Reliability of Measuring Systems and Safety Instrumented Systems



César Cassiolato

 

Introduction

Safety Instrumented System (SIS) are responsible for the plant operational safety and guarantee emergency stoppages within limits considered safe, whenever the operation exceeds these limits. The principal goal is to avoid accidents inside and outside the facilities, like fires, explosions, damage to the equipment, and, mainly, prevent risks to life or damage to personal health, catastrophic impact on the community, facilitate the protection to employees and citizens, as well as to production and property.

No system is totally immune to failure and must always provide safe conditions, when a failure occurs.
Following are details involving concepts related to reliability, failures and safety, as well as the LD400-SIS, a TÜV-certified pressure transmitter for safety applications.

Reliability

The reliability of measuring systems may be defined as the median time between failures occurring in the system. In this context, failure means the occurrence of an unexpected situation that causes an incorrect output value.

Principles of Reliability

A measuring system reliability is defined as the ability to execute its function within limits and operational conditions during a given time. Unfortunately, many factors such as manufacturer tolerances to comply with the operational conditions sometimes hamper this determination and, in practical terms, reliability can only be expressed statistically through the probability of the failures that occur within a given period of time.
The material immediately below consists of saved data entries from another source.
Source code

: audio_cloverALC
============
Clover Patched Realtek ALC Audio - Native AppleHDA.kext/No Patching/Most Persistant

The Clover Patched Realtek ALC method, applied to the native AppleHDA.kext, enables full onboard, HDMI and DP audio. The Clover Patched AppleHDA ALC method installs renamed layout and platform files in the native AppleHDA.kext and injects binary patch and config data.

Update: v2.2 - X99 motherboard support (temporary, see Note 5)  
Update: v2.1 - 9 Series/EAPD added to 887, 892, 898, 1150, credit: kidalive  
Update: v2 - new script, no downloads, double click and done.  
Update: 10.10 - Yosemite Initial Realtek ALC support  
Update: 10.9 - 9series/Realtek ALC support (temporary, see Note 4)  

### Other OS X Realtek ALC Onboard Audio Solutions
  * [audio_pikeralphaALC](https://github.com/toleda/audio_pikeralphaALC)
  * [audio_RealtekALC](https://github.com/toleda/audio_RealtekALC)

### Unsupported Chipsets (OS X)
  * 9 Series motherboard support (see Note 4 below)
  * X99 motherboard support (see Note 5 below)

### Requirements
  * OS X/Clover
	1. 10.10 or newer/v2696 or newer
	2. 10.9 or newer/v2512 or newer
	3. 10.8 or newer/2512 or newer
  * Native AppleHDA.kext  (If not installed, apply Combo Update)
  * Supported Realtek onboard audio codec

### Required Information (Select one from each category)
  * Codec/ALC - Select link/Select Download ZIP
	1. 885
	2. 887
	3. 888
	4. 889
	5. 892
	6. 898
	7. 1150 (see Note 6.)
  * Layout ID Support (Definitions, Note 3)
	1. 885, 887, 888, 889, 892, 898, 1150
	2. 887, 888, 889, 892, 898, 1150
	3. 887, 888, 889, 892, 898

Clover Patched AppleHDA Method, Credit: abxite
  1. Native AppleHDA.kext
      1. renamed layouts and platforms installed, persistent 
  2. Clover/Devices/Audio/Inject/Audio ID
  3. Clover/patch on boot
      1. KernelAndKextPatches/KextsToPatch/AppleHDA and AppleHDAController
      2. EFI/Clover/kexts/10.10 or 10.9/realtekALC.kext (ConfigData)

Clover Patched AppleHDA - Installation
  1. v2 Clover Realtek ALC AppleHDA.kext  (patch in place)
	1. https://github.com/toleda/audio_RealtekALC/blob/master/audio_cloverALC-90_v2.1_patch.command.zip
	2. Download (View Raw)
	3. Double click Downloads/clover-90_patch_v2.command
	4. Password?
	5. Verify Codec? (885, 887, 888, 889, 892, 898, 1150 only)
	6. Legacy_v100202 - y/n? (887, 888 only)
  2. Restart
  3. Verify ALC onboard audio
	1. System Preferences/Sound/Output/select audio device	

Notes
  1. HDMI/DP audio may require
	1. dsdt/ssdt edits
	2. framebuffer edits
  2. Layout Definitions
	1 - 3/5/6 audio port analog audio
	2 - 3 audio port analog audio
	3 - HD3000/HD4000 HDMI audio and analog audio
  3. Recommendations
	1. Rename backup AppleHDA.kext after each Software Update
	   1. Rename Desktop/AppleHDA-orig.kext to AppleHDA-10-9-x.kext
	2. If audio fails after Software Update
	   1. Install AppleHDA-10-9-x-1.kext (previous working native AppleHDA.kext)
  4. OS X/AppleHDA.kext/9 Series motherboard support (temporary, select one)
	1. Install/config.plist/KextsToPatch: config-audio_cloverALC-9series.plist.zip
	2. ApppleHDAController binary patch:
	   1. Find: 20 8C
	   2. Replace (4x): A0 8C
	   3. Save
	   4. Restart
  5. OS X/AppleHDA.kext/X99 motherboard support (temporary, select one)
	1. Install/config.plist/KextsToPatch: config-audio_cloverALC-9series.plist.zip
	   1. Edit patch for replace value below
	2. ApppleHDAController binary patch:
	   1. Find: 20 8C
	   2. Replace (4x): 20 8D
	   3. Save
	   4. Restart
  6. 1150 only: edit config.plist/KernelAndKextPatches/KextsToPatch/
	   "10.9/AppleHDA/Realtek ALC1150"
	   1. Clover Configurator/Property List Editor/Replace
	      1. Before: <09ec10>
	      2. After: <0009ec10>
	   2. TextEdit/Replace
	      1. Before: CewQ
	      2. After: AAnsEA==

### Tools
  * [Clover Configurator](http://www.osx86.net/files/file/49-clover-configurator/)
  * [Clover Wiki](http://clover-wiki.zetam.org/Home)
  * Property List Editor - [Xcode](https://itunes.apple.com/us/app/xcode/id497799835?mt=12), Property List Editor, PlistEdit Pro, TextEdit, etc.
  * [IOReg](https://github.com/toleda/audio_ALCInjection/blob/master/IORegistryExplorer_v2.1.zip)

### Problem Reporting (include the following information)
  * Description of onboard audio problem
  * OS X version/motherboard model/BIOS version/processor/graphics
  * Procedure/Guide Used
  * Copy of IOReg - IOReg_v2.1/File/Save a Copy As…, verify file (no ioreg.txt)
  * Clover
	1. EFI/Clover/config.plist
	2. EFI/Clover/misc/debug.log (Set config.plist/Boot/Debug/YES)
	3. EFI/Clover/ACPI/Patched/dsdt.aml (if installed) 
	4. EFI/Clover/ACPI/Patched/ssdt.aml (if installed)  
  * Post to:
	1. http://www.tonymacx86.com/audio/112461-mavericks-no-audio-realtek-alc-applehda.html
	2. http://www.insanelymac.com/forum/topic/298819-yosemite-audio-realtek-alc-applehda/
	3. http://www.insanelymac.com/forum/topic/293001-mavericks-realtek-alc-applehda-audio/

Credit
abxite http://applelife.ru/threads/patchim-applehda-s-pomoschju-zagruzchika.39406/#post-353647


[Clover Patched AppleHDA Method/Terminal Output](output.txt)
In practice it is very hard to determine what a failure is. When the output system is incorrect it is difficult to interpret it in comparison to the total loss of the measured output.

Quantification of Reliability in quasi-absolute terms

As shown above, reliability is an essentially probabilistic concept that can be quantified in quasi-absolute terms by the median time between failures (MTBF) and median time to fail (MTTF). Notice that both these times are usually the median values calculated by identical devices and, therefore, the values of any particular device can be different from the median.
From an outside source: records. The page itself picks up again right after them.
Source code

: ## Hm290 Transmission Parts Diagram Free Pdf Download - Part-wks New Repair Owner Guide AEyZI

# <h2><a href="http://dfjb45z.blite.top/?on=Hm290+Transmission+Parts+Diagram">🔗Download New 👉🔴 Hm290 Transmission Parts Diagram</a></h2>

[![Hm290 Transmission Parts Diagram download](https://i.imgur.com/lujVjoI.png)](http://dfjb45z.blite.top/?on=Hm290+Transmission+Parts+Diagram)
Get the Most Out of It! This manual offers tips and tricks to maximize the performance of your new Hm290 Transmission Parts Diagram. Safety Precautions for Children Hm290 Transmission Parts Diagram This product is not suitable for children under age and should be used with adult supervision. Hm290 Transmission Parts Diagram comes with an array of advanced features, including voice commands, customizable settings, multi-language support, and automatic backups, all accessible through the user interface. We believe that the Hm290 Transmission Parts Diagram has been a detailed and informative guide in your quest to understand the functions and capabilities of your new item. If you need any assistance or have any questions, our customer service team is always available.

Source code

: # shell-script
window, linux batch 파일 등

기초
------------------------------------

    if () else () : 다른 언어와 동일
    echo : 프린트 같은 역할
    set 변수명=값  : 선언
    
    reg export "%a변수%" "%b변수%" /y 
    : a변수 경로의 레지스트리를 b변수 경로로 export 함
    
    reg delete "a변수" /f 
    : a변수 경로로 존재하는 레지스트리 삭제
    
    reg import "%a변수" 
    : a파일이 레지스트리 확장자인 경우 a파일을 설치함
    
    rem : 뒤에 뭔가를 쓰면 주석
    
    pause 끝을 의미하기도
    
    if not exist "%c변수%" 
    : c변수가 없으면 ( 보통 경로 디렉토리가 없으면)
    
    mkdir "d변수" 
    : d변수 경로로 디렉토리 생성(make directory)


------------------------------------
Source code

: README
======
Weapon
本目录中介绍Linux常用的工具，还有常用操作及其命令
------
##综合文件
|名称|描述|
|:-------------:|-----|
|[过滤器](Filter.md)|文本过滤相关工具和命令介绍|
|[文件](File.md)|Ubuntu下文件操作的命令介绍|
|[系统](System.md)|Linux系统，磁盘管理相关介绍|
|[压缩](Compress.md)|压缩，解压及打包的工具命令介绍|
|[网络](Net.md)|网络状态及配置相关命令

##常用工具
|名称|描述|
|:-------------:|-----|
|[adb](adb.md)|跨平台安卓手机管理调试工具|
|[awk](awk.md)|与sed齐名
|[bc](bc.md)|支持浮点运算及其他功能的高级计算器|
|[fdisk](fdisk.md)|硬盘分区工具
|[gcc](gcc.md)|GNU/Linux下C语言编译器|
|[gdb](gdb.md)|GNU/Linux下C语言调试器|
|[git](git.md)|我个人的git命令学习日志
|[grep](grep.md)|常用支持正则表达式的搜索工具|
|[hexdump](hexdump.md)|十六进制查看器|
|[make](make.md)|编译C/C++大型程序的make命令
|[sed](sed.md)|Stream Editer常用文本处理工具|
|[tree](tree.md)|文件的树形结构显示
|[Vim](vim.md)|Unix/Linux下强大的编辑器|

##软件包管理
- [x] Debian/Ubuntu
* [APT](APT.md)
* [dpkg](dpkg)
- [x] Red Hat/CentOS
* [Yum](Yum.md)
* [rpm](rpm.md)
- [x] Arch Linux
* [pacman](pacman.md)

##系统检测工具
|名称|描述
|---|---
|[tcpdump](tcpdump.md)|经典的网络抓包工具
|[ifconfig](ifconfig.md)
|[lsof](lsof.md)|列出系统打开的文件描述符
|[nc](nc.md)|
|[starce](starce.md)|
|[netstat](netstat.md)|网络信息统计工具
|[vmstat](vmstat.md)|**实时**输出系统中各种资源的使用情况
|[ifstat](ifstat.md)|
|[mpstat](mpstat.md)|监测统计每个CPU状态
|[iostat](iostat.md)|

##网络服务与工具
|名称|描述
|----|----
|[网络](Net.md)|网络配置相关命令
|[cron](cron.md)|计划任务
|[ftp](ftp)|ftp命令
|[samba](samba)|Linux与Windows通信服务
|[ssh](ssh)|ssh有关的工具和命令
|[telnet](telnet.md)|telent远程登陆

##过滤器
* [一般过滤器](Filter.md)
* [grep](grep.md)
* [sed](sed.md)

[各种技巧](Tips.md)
The MTBF is a parameter that expresses the median time between failures that occur in a device, calculated in a given period of time. In cases of highly reliable equipment, to count the number of failures will be difficult and imprecise to the MTBF, and the manufacturer value is recommended.

The MTTF is an alternative way to quantify the reliability. It is normally used for thermo-couples, as they are eliminated when failing. The MTTF expresses the median time before the failure occurs and is calculated in an identical number of devices.

The final reliability associated in terms of importance to the measuring system is expressed by the median time to repair (MTTR), i.e., the mean time to repair a device or still the mean time to replace the equipment.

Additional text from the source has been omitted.